[Dataset entries]
──────────────────────────────

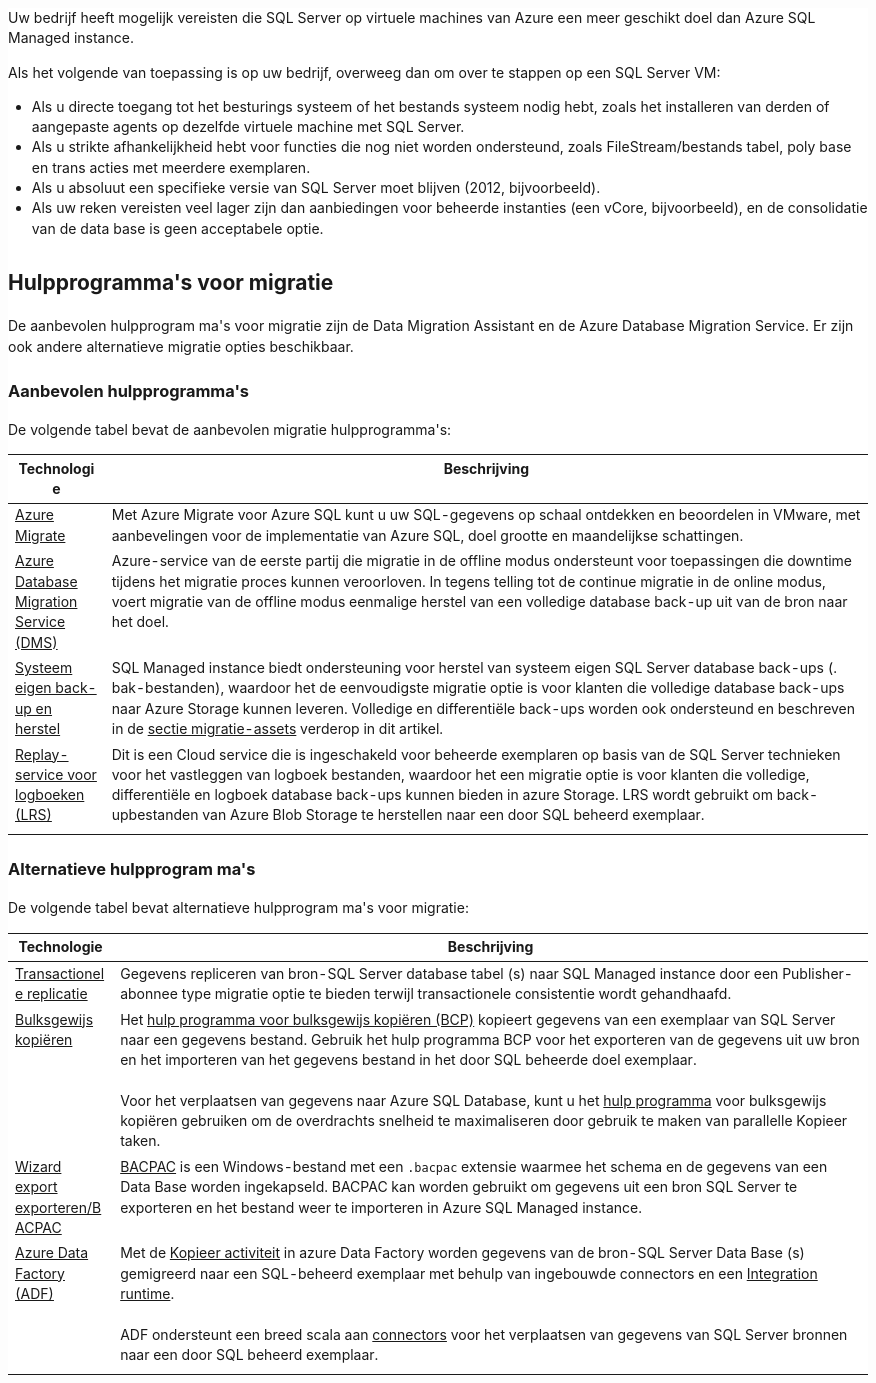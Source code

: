 Uw bedrijf heeft mogelijk vereisten die SQL Server op virtuele machines van Azure een meer geschikt doel dan Azure SQL Managed instance. 

Als het volgende van toepassing is op uw bedrijf, overweeg dan om over te stappen op een SQL Server VM: 

- Als u directe toegang tot het besturings systeem of het bestands systeem nodig hebt, zoals het installeren van derden of aangepaste agents op dezelfde virtuele machine met SQL Server. 
- Als u strikte afhankelijkheid hebt voor functies die nog niet worden ondersteund, zoals FileStream/bestands tabel, poly base en trans acties met meerdere exemplaren. 
- Als u absoluut een specifieke versie van SQL Server moet blijven (2012, bijvoorbeeld). 
- Als uw reken vereisten veel lager zijn dan aanbiedingen voor beheerde instanties (een vCore, bijvoorbeeld), en de consolidatie van de data base is geen acceptabele optie. 


## <a name="migration-tools"></a>Hulpprogramma's voor migratie


De aanbevolen hulpprogram ma's voor migratie zijn de Data Migration Assistant en de Azure Database Migration Service. Er zijn ook andere alternatieve migratie opties beschikbaar. 

### <a name="recommended-tools"></a>Aanbevolen hulpprogramma's

De volgende tabel bevat de aanbevolen migratie hulpprogramma's: 

|Technologie | Beschrijving|
|---------|---------|
| [Azure Migrate](/azure/migrate/how-to-create-azure-sql-assessment) | Met Azure Migrate voor Azure SQL kunt u uw SQL-gegevens op schaal ontdekken en beoordelen in VMware, met aanbevelingen voor de implementatie van Azure SQL, doel grootte en maandelijkse schattingen. | 
|[Azure Database Migration Service (DMS)](../../../dms/tutorial-sql-server-to-managed-instance.md)  | Azure-service van de eerste partij die migratie in de offline modus ondersteunt voor toepassingen die downtime tijdens het migratie proces kunnen veroorloven. In tegens telling tot de continue migratie in de online modus, voert migratie van de offline modus eenmalige herstel van een volledige database back-up uit van de bron naar het doel. | 
|[Systeem eigen back-up en herstel](../../managed-instance/restore-sample-database-quickstart.md) | SQL Managed instance biedt ondersteuning voor herstel van systeem eigen SQL Server database back-ups (. bak-bestanden), waardoor het de eenvoudigste migratie optie is voor klanten die volledige database back-ups naar Azure Storage kunnen leveren. Volledige en differentiële back-ups worden ook ondersteund en beschreven in de [sectie migratie-assets](#migration-assets) verderop in dit artikel.| 
|[Replay-service voor logboeken (LRS)](../../managed-instance/log-replay-service-migrate.md) | Dit is een Cloud service die is ingeschakeld voor beheerde exemplaren op basis van de SQL Server technieken voor het vastleggen van logboek bestanden, waardoor het een migratie optie is voor klanten die volledige, differentiële en logboek database back-ups kunnen bieden in azure Storage. LRS wordt gebruikt om back-upbestanden van Azure Blob Storage te herstellen naar een door SQL beheerd exemplaar.| 
| | |

### <a name="alternative-tools"></a>Alternatieve hulpprogram ma's

De volgende tabel bevat alternatieve hulpprogram ma's voor migratie: 

|Technologie |Beschrijving  |
|---------|---------|
|[Transactionele replicatie](../../managed-instance/replication-transactional-overview.md) | Gegevens repliceren van bron-SQL Server database tabel (s) naar SQL Managed instance door een Publisher-abonnee type migratie optie te bieden terwijl transactionele consistentie wordt gehandhaafd. |  |
|[Bulksgewijs kopiëren](/sql/relational-databases/import-export/import-and-export-bulk-data-by-using-the-bcp-utility-sql-server)| Het [hulp programma voor bulksgewijs kopiëren (BCP)](/sql/tools/bcp-utility) kopieert gegevens van een exemplaar van SQL Server naar een gegevens bestand. Gebruik het hulp programma BCP voor het exporteren van de gegevens uit uw bron en het importeren van het gegevens bestand in het door SQL beheerde doel exemplaar.</br></br> Voor het verplaatsen van gegevens naar Azure SQL Database, kunt u het [hulp programma](/samples/azure-samples/smartbulkcopy/smart-bulk-copy/) voor bulksgewijs kopiëren gebruiken om de overdrachts snelheid te maximaliseren door gebruik te maken van parallelle Kopieer taken. | 
|[Wizard export exporteren/BACPAC](../../database/database-import.md?tabs=azure-powershell)| [BACPAC](/sql/relational-databases/data-tier-applications/data-tier-applications#bacpac) is een Windows-bestand met een `.bacpac` extensie waarmee het schema en de gegevens van een Data Base worden ingekapseld. BACPAC kan worden gebruikt om gegevens uit een bron SQL Server te exporteren en het bestand weer te importeren in Azure SQL Managed instance.  |  
|[Azure Data Factory (ADF)](../../../data-factory/connector-azure-sql-managed-instance.md)| Met de [Kopieer activiteit](../../../data-factory/copy-activity-overview.md) in azure Data Factory worden gegevens van de bron-SQL Server Data Base (s) gemigreerd naar een SQL-beheerd exemplaar met behulp van ingebouwde connectors en een [Integration runtime](../../../data-factory/concepts-integration-runtime.md).</br> </br> ADF ondersteunt een breed scala aan [connectors](../../../data-factory/connector-overview.md) voor het verplaatsen van gegevens van SQL Server bronnen naar een door SQL beheerd exemplaar. |
| | |
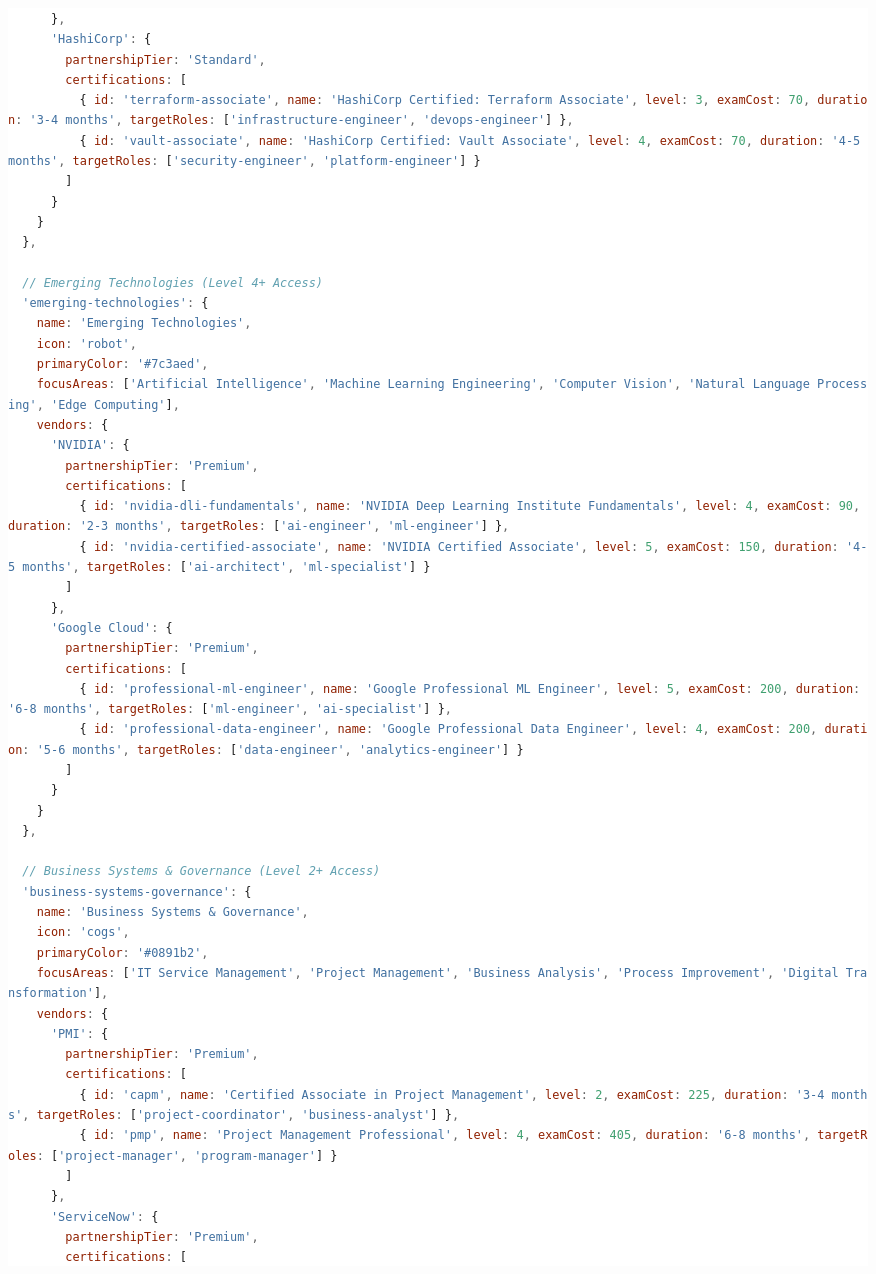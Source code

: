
 ```javascript
      },
      'HashiCorp': { 
        partnershipTier: 'Standard', 
        certifications: [
          { id: 'terraform-associate', name: 'HashiCorp Certified: Terraform Associate', level: 3, examCost: 70, duration: '3-4 months', targetRoles: ['infrastructure-engineer', 'devops-engineer'] },
          { id: 'vault-associate', name: 'HashiCorp Certified: Vault Associate', level: 4, examCost: 70, duration: '4-5 months', targetRoles: ['security-engineer', 'platform-engineer'] }
        ]
      }
    }
  },
  
  // Emerging Technologies (Level 4+ Access)
  'emerging-technologies': {
    name: 'Emerging Technologies',
    icon: 'robot',
    primaryColor: '#7c3aed',
    focusAreas: ['Artificial Intelligence', 'Machine Learning Engineering', 'Computer Vision', 'Natural Language Processing', 'Edge Computing'],
    vendors: {
      'NVIDIA': { 
        partnershipTier: 'Premium', 
        certifications: [
          { id: 'nvidia-dli-fundamentals', name: 'NVIDIA Deep Learning Institute Fundamentals', level: 4, examCost: 90, duration: '2-3 months', targetRoles: ['ai-engineer', 'ml-engineer'] },
          { id: 'nvidia-certified-associate', name: 'NVIDIA Certified Associate', level: 5, examCost: 150, duration: '4-5 months', targetRoles: ['ai-architect', 'ml-specialist'] }
        ]
      },
      'Google Cloud': { 
        partnershipTier: 'Premium', 
        certifications: [
          { id: 'professional-ml-engineer', name: 'Google Professional ML Engineer', level: 5, examCost: 200, duration: '6-8 months', targetRoles: ['ml-engineer', 'ai-specialist'] },
          { id: 'professional-data-engineer', name: 'Google Professional Data Engineer', level: 4, examCost: 200, duration: '5-6 months', targetRoles: ['data-engineer', 'analytics-engineer'] }
        ]
      }
    }
  },
  
  // Business Systems & Governance (Level 2+ Access)
  'business-systems-governance': {
    name: 'Business Systems & Governance',
    icon: 'cogs',
    primaryColor: '#0891b2',
    focusAreas: ['IT Service Management', 'Project Management', 'Business Analysis', 'Process Improvement', 'Digital Transformation'],
    vendors: {
      'PMI': { 
        partnershipTier: 'Premium', 
        certifications: [
          { id: 'capm', name: 'Certified Associate in Project Management', level: 2, examCost: 225, duration: '3-4 months', targetRoles: ['project-coordinator', 'business-analyst'] },
          { id: 'pmp', name: 'Project Management Professional', level: 4, examCost: 405, duration: '6-8 months', targetRoles: ['project-manager', 'program-manager'] }
        ]
      },
      'ServiceNow': { 
        partnershipTier: 'Premium', 
        certifications: [
```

──────────────────────────────

**Exercise:** For the records above, give the number of lines containing the string "HashiCorp" and no other words.

**Expected answer:** 3